■ Work order:
What to return is the tail of the data, from the line that contains "### CheckBox" down to the last line, copied exactly.

■ Records supplied:
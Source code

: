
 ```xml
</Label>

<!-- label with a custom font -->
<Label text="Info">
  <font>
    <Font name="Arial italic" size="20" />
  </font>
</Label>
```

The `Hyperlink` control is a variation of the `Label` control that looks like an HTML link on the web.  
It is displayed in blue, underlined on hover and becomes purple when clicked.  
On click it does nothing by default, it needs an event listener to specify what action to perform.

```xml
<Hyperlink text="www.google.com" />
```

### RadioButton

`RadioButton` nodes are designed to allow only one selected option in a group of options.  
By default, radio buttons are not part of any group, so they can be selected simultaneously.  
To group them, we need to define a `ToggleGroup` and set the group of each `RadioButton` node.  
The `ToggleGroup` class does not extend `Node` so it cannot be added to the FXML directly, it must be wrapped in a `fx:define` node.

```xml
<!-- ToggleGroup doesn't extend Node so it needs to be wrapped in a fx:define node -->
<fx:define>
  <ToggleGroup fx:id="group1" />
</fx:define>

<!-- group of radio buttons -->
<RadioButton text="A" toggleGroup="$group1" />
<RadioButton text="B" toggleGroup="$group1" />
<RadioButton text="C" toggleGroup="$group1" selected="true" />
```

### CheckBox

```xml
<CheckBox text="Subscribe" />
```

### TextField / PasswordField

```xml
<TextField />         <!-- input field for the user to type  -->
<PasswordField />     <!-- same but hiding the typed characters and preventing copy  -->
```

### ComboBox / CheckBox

■ Response box:
### CheckBox

```xml
<CheckBox text="Subscribe" />
```

### TextField / PasswordField

```xml
<TextField />         <!-- input field for the user to type  -->
<PasswordField />     <!-- same but hiding the typed characters and preventing copy  -->
```

### ComboBox / CheckBox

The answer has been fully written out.